***** Exercise data *****

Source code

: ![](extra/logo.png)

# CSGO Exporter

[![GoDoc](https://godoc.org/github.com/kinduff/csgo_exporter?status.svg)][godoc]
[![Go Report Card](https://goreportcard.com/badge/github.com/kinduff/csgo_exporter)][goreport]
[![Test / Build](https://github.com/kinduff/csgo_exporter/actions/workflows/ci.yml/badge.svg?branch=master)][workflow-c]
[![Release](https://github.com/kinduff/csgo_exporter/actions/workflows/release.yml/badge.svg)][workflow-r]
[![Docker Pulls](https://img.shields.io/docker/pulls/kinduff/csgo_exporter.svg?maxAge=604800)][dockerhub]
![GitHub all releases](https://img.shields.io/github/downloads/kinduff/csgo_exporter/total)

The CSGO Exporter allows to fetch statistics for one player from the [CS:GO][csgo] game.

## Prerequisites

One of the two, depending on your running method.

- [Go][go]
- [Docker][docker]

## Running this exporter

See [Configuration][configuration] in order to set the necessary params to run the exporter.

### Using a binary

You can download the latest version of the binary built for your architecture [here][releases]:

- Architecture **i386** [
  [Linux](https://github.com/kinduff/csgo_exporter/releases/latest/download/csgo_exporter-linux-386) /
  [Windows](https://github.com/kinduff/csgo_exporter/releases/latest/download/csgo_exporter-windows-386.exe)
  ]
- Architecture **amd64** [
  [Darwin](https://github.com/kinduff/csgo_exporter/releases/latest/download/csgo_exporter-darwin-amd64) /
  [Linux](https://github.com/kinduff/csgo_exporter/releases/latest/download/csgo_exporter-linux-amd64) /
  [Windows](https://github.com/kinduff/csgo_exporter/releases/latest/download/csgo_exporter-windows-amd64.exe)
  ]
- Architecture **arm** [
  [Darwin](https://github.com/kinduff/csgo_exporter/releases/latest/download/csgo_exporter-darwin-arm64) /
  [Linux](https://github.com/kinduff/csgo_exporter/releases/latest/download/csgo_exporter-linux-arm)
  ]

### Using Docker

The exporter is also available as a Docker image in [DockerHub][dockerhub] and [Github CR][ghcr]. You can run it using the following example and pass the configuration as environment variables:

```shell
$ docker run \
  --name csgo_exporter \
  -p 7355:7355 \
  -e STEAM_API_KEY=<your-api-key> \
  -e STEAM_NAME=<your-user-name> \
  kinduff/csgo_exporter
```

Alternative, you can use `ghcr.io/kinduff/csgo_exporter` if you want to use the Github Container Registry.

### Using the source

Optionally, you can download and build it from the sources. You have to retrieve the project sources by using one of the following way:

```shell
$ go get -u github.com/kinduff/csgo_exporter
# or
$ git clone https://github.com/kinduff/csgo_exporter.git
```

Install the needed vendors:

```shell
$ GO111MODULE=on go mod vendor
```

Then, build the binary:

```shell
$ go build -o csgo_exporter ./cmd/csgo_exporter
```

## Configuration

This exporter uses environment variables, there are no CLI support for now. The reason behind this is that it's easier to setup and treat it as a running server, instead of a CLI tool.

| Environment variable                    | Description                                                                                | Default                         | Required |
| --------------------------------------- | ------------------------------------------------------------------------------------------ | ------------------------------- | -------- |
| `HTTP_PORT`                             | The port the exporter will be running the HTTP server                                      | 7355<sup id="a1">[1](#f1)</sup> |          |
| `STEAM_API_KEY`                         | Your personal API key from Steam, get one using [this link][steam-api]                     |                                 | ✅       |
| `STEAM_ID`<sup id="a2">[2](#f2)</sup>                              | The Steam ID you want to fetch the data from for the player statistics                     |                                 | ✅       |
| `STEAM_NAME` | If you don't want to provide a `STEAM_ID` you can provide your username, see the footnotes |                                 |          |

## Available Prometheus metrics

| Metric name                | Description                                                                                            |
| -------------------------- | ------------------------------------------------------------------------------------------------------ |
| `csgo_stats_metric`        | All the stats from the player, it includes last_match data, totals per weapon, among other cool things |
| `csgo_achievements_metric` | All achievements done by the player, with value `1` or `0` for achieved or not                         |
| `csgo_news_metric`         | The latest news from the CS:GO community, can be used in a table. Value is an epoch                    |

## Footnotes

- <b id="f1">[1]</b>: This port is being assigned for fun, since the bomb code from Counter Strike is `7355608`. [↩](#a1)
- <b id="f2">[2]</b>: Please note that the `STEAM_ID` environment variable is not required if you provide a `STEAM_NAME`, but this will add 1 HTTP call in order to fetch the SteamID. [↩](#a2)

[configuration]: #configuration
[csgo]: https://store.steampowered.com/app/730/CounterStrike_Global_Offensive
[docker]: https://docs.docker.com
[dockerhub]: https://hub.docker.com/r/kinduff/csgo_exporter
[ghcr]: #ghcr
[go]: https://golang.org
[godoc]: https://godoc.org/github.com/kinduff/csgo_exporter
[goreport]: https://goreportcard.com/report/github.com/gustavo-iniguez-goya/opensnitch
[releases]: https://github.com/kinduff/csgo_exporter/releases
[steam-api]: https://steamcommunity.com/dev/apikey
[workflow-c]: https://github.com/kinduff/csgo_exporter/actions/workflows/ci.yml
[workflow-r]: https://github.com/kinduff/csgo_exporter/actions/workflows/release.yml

*****

Task statement =>
Looking at the data above, show all lines where the word "statistics" occurs.

Completed task =>
The CSGO Exporter allows to fetch statistics for one player from the [CS:GO][csgo] game.
| `STEAM_ID`<sup id="a2">[2](#f2)</sup>                              | The Steam ID you want to fetch the data from for the player statistics                     |                                 | ✅       |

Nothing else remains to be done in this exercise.